The young man (let's call him James) I was matched with is a keen gamer and is addicted to minecraft. He is about 15 years old but psychologically I would put him at much younger. He is smart and has a dry sense of humour. I have struggled to connect with him outside of gaming, while also pursuing the objectives of the volunteer program. The main objective is to get the mentee involved in some sort of community activity, something outside of "the system" where they can form organic friendships. This "system" for a young person from an abusive family usually involves little to no schooling (James gets less than a day of schooling per week with a tutor), drugs and alcohol abuse during developmental phases, crime, and usually involvement with the police and then ultimately prison and the associated recidivism.
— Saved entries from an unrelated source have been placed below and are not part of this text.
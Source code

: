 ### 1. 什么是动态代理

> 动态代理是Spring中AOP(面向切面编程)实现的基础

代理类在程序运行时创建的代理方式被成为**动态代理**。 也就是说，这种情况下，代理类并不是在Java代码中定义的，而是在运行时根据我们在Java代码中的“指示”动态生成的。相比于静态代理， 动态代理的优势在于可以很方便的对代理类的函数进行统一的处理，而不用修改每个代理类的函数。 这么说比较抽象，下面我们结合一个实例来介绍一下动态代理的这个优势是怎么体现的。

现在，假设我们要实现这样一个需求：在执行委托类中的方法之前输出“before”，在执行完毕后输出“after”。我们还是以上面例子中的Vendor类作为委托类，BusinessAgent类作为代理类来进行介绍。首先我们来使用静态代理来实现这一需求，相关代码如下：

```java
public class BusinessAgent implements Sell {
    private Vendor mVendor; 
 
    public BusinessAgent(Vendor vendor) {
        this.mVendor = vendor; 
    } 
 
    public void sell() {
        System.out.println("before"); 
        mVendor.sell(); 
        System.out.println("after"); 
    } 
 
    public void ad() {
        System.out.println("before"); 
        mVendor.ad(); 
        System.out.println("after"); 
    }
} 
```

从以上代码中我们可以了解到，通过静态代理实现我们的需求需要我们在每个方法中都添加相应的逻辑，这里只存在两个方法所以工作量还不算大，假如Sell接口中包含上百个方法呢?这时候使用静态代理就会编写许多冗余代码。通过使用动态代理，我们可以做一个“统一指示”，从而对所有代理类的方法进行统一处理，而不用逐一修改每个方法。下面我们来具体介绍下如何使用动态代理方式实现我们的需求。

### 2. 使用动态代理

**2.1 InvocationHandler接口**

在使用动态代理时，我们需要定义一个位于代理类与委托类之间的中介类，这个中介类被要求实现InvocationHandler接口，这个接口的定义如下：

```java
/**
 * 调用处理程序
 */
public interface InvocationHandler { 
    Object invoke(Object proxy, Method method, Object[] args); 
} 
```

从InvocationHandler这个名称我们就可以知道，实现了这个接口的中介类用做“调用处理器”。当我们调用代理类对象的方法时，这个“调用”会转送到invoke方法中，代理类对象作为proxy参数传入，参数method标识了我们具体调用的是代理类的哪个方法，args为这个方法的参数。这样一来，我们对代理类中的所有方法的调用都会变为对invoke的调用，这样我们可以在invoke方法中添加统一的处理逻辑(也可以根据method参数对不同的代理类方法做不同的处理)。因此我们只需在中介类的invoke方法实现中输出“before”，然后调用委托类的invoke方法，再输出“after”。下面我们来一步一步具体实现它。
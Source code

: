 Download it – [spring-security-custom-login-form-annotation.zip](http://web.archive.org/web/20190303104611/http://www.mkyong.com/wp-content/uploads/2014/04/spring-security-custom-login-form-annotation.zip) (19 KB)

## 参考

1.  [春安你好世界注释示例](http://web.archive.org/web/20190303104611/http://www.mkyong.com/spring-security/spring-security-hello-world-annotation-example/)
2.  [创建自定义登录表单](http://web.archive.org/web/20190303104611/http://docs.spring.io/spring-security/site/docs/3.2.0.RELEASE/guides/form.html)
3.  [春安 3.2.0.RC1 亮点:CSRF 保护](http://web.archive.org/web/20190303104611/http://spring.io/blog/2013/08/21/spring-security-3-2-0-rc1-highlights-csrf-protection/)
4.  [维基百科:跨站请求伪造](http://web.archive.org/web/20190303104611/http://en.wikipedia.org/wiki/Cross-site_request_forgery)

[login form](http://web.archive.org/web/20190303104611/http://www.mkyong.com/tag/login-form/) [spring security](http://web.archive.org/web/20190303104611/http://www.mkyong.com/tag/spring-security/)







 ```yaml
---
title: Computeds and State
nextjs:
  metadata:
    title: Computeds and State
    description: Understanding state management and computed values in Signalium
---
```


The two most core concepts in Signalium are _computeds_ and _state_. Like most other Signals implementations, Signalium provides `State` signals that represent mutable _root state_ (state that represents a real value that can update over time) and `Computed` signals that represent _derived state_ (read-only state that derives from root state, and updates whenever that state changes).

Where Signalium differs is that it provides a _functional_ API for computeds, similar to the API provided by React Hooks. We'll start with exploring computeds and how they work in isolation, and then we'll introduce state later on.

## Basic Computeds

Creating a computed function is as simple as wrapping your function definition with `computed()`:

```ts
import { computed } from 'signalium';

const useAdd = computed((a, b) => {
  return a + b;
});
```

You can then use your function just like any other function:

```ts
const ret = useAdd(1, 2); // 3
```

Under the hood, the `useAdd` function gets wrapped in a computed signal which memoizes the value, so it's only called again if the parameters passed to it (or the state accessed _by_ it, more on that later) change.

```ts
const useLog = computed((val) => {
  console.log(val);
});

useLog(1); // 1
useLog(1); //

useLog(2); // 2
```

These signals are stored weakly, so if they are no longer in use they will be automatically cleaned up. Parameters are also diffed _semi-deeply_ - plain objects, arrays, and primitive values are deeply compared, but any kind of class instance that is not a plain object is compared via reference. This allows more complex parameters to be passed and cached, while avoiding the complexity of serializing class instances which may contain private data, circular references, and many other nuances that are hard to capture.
In order to connect with James it was easy for me to buy minecraft, and kerbal space program, and learn the basics so that when he sat me down in his filthy room to show me his latest achievements I knew what he was talking about. We even played multiplayer a few times and had a skype call going. The fine line I found myself walking in the first few months of getting to know James was trying not to condone his addiction to his computer while also needing to build rapport and trust, making sure he saw me as a friend instead of a worker, someone from outside.
Getting a commitment to do something fun that wasn't playing computer games was harder than I had imagined, and I now know a little bit better the frustration that many of my friends have expressed when I would rather play one more game than spend time with them. Today marked a milestone as I finally discovered a mutual interest outside of gaming which was the ocean. James is quick to claim expertise in all things and so I lay the challenge out to him that I could duck dive longer. Here's hoping that as a non smoker I can win that challenge . From a swim I hope to go snorkelling with James, an activity which I personally find quite healing and surreal, especially in deeper waters, where suddenly one's mortality is so keenly felt and the awe of nature can take over. Scuba diving is also on the cards but not until he is an adult as it is too high risk.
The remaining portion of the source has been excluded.